05445956281
Mehmet Emin Sönmezoğlu
Yüce Allah, din olarak yalnız İslam’ı makbul ve makul saymıştır. Aslı bozulmuş olan önceki semavi dinlerin hükmü kaldırılmış, artık din olarak son Peygamber Muhammed Mustafa(s.a.s) ‘ya gönderilen Yüce İslam, insanların hayatına yön veren bir “değer ölçüsü” kabul edilmiş ve yalnız bu dinden razı ve hoşnut olunacağı belirtilmiştir. Son olarak nazil (inen) olan ayet Kur’anda şöyle ifade edilir:
“Bugün kafirler dininizi ortadan kaldırmaktan umut kesmişlerdir. O halde onlardan korkmayınız, benden korkunuz. Bugün sizin hesabınıza dininizi kemale erdirdim. Size yönelik nimetimi tamamladım ve sizin için din olarak İslâm'ı beğendim.” (Maide,3)
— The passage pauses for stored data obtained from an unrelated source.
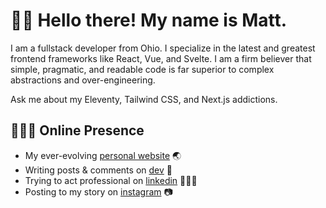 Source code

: # 👋🏼 Hello there! My name is Matt.

I am a fullstack developer from Ohio. I specialize in the latest and greatest frontend frameworks like React, Vue, and Svelte. I am a firm believer that simple, pragmatic, and readable code is far superior to complex abstractions and over-engineering.

Ask me about my Eleventy, Tailwind CSS, and Next.js addictions.

## 👨🏻‍💻 Online Presence

- My ever-evolving [personal website](https://mattwaler.com) 🌏
- Writing posts & comments on [dev](https://dev.to/mattwaler) 📝
- Trying to act professional on [linkedin](https://www.linkedin.com/in/mattwaler/) 👨🏻‍💼
- Posting to my story on [instagram](https://www.instagram.com/mattwaler/) 📷
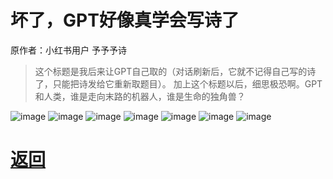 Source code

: # 坏了，GPT好像真学会写诗了

原作者：小红书用户 予予予诗

> 这个标题是我后来让GPT自己取的（对话刷新后，它就不记得自己写的诗了，只能把诗发给它重新取题目）。
> 加上这个标题以后，细思极恐啊。GPT和人类，谁是走向末路的机器人，谁是生命的独角兽？

![image](https://user-images.githubusercontent.com/109202065/234045655-d4c6e751-551c-4c23-a7e5-6aaa233b6bd5.png)
![image](https://user-images.githubusercontent.com/109202065/234045437-e65a5a58-8042-43d3-839b-0ee9008c102f.png)
![image](https://user-images.githubusercontent.com/109202065/234045745-bf5ebc25-1659-42d2-ad96-01cb279028f8.png)
![image](https://user-images.githubusercontent.com/109202065/234045830-020348be-bac5-42bd-a8a2-500fd9538227.png)
![image](https://user-images.githubusercontent.com/109202065/234045873-cefce691-ddaf-47e8-aa54-0e1ef056f7fb.png)
![image](https://user-images.githubusercontent.com/109202065/234045931-ae2af7fa-2679-4ce2-a251-fecbd1268ff9.png)
![image](https://user-images.githubusercontent.com/109202065/234046214-fe3ff73b-2287-4d1c-87f7-f91d31814d78.png)

# [返回](../index.md)
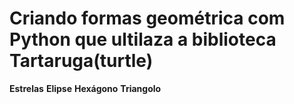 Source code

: # Criando formas geométrica com Python que ultilaza a  biblioteca Tartaruga(turtle)

**Estrelas**
**Elipse**
**Hexágono**
**Triangolo**

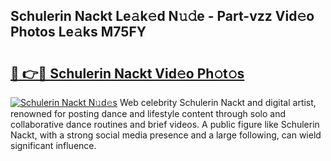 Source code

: ## Schulerin Nackt Le𝚊k𝚎d N𝚞𝚍e - Part-vzz Vid𝚎o Photos Le𝚊ks M75FY

# <h2><a href="http://fb1i87.evod.top/?m=Schulerin+Nackt">🔗 👉🔴 Schulerin Nackt Vid𝚎o Ph𝚘t𝚘s</a></h2>

[![Schulerin Nackt N𝚞d𝚎s](https://i.imgur.com/8V9OHl7.gif)](http://fb1i87.evod.top/?m=Schulerin+Nackt)
Web celebrity Schulerin Nackt and digital artist, renowned for posting dance and lifestyle content through solo and collaborative dance routines and brief videos. A public figure like Schulerin Nackt, with a strong social media presence and a large following, can wield significant influence. 

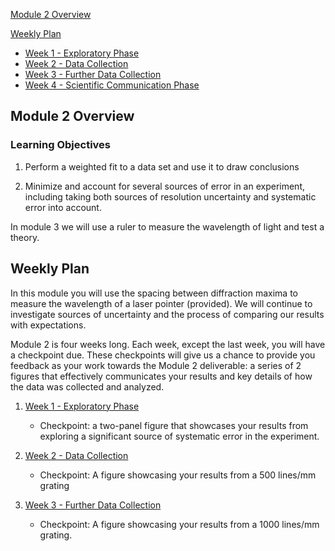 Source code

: [Module 2 Overview](#module-2-overview)

[Weekly Plan](#weekly-plan)

+ [Week 1 - Exploratory Phase](week1)
+ [Week 2 - Data Collection](week2)
+ [Week 3 - Further Data Collection](week3)
+ [Week 4 - Scientific Communication Phase](week4)


## Module 2 Overview 

### Learning Objectives

1. Perform a weighted fit to a data set and use it to draw conclusions

2. Minimize and account for several sources of error in an experiment, including taking both sources of resolution uncertainty and systematic error into account.

In module 3 we will use a ruler to measure the wavelength of light and test a theory.

## Weekly Plan

In this module you will use the spacing between diffraction maxima to measure the wavelength of a laser pointer (provided). We will continue to investigate sources of uncertainty and the process of comparing our results with expectations. 

Module 2 is four weeks long. Each week, except the last week, you will have a checkpoint due. These checkpoints will give us a chance to provide you feedback as your work towards the Module 2 deliverable: a series of 2 figures that effectively communicates your results and key details of how the data was collected and analyzed. 

1. [Week 1 - Exploratory Phase](week1)
    - Checkpoint: a two-panel figure that showcases your results from exploring a significant source of systematic error in the experiment.
2. [Week 2 - Data Collection](week2)
    - Checkpoint: A figure showcasing your results from a 500 lines/mm grating
3. [Week 3 - Further Data Collection](week3)
    - Checkpoint: A figure showcasing your results from a 1000 lines/mm grating.

    
   <!-- - Checkpoint: A figure that allows comparison of your results from the 500 lines/mm and 1000 lines/mm gratings.>

4. [Week 4 - Scientific Communication Phase](week4)
    - Deliverable: a sequence of figures communicating your results from the module.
Hz. Peygamber(s.a.s) de, Müslümanların din olarak neleri ölçü kabul etmeleri gerektiğini, veda hutbesinde şu şekilde ebedileştirmiştir:
“Peygamber size ne verdiyse onu alın, size neyi yasakladıysa ondan sakının ve Allah'tan korkun. Çünkü Allah'ın azabı şiddetlidir.” (Haşr,7)
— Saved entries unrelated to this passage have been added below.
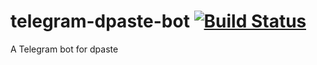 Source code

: # telegram-dpaste-bot [![Build Status](https://travis-ci.org/Epowerj/telegram-dpaste-bot.svg?branch=heroku)](https://travis-ci.org/Epowerj/telegram-dpaste-bot)
A Telegram bot for dpaste
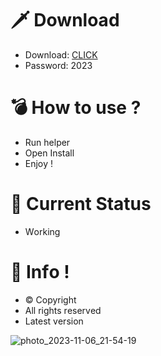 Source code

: # 🗡 Download

- Download: [CLICK](https://t.ly/M-ygU)
- Password: 2023

# 💣 Hоw tо usе ? 

- Run hеlpеr   
- Opеn Instаll        
- Enjоy !             
                            
# 💎 Current Stаtus                          
- Wоrking                  
               
# 🔑 Infо !           
- © Cоpyright    
- All rights rеsеrvеd     
- Latest vеrsiоn                
               
                        
                     
                        
              
        
    
 




![photo_2023-11-06_21-54-19](https://github.com/mohamedtioura7/Fortnite-Ch4at/assets/114933753/28906c1e-7f9f-4b0e-b8d5-b20f897240b8)
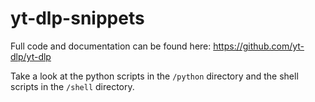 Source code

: # yt-dlp-snippets

Full code and documentation can be found here: https://github.com/yt-dlp/yt-dlp

Take a look at the python scripts in the `/python` directory and the shell scripts in the `/shell` directory.
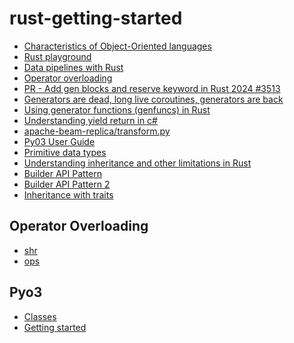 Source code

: # rust-getting-started

* [Characteristics of Object-Oriented languages](https://doc.rust-lang.org/book/ch17-01-what-is-oo.html)
* [Rust playground](https://play.rust-lang.org/?version=stable&mode=debug&edition=2021)
* [Data pipelines with Rust](https://www.decube.io/post/data-pipeline-with-rust)
* [Operator overloading](https://doc.rust-lang.org/rust-by-example/trait/ops.html)
* [PR - Add gen blocks and reserve keyword in Rust 2024 #3513
](https://github.com/rust-lang/rfcs/pull/3513)
* [Generators are dead, long live coroutines, generators are back](https://blog.rust-lang.org/inside-rust/2023/10/23/coroutines.html)
* [Using generator functions (genfuncs) in Rust](https://friendlyuser.github.io/posts/tech/rust/Using_Generator_Functions_(genfuncs)_in_Rust/)
* [Understanding yield return in c#](https://www.c-sharpcorner.com/UploadFile/5ef30d/understanding-yield-return-in-C-Sharp/)
* [apache-beam-replica/transform.py](https://github.com/tunnelWithAC/apache-beam-replica-medium/blob/master/transform.py)
* [Py03 User Guide](https://pyo3.rs/v0.15.1/)
* [Primitive data types](https://blog.logrocket.com/understanding-primitive-data-types-rust/)
* [Understanding inheritance and other limitations in Rust](https://blog.logrocket.com/understanding-inheritance-other-limitations-rust/)
* [Builder API Pattern](https://blog.logrocket.com/build-rust-api-builder-pattern/)
* [Builder API Pattern 2](https://rust-unofficial.github.io/patterns/patterns/creational/builder.html)
* [Inheritance with traits](https://riptutorial.com/rust/example/22917/inheritance-with-traits)
## Operator Overloading

* [shr](https://doc.rust-lang.org/core/ops/trait.Shr.html)
* [ops](https://doc.rust-lang.org/rust-by-example/trait/ops.html)

## Pyo3

* [Classes](https://pyo3.rs/main/class.html)
* [Getting started](https://www.geeksforgeeks.org/bridging-the-gap-between-rust-and-python-with-pyo3/)
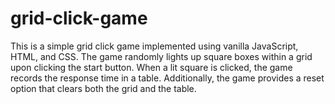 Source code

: # grid-click-game
This is a simple grid click game implemented using vanilla JavaScript, HTML, and CSS. The game randomly lights up square boxes within a grid upon clicking the start button. When a lit square is clicked, the game records the response time in a table. Additionally, the game provides a reset option that clears both the grid and the table.
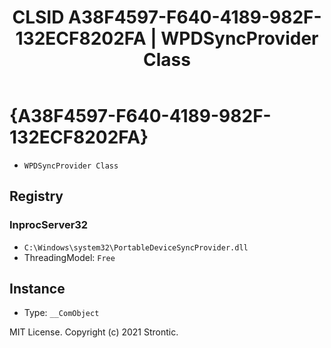 ﻿---
title: "CLSID A38F4597-F640-4189-982F-132ECF8202FA | WPDSyncProvider Class"
excerpt: What is COM-Object CLSID A38F4597-F640-4189-982F-132ECF8202FA?
---

# {A38F4597-F640-4189-982F-132ECF8202FA}

* `WPDSyncProvider Class`

## Registry


### InprocServer32

* `C:\Windows\system32\PortableDeviceSyncProvider.dll`
* ThreadingModel: `Free`

## Instance

* Type: `__ComObject`

MIT License. Copyright (c) 2021 Strontic.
Her namazın her rekatında okuduğumuz fatiha suresinin son ayetlerinde:
“Bizleri doğru yola ilet, Kendilerine nimet verdiklerinin yoluna; gazaba uğrayanların ve sapıkların yoluna değil.” Demek suretiyle bir Müslüman olarak adeta yol haritamızı çizmiş oluyoruz.
"Bizleri doğru yola ilet." Yani "Bizleri, hedefe ulaştırıcı doğru yolu tanımaya ve bu yolu tanıdıktan sonra onun sebatlı izleyicisi olmaya, ondan hiç ayrılmamaya muvaffak eyle". Çünkü doğru yolu tanımak ve bu yolun kararlı izleyicisi olmak, bu genel ilkeyi algılayıp benimsemesi olayıdır.
Meşhur olan görüşe göre "gazaba uğrayanlar" yahûdîlerdir. Nitekim Cenâb-ı Allah şöyle buyurur:"Allah'ın lanet edip aleyhine gazab ettiği kimseler" (Mâide 60) Ayetteki "Sapıklar";"Daha önce muhakkak ki saptılar ve birçok kimseyi de sapıttılar. Onlar dümdüz yoldan sapmışlardır" (Mâde. 77) ayetinin de gösterdiği gibi hıristıyanlardır,
Bilindiği gibi bayramlar, sevinç, neşe ve mutluluk günleridir. Her toplumun bir takım dini ve milli bayramları vardır. Milli bayramlarla tarihi büyük olaylar hatırlanarak, düşmanlarımıza yönelik stratejimizi tekrar gözden geçirme imkanı buluyoruz. Bunlar ise, bir tören şeklinde kutlanmaktadır.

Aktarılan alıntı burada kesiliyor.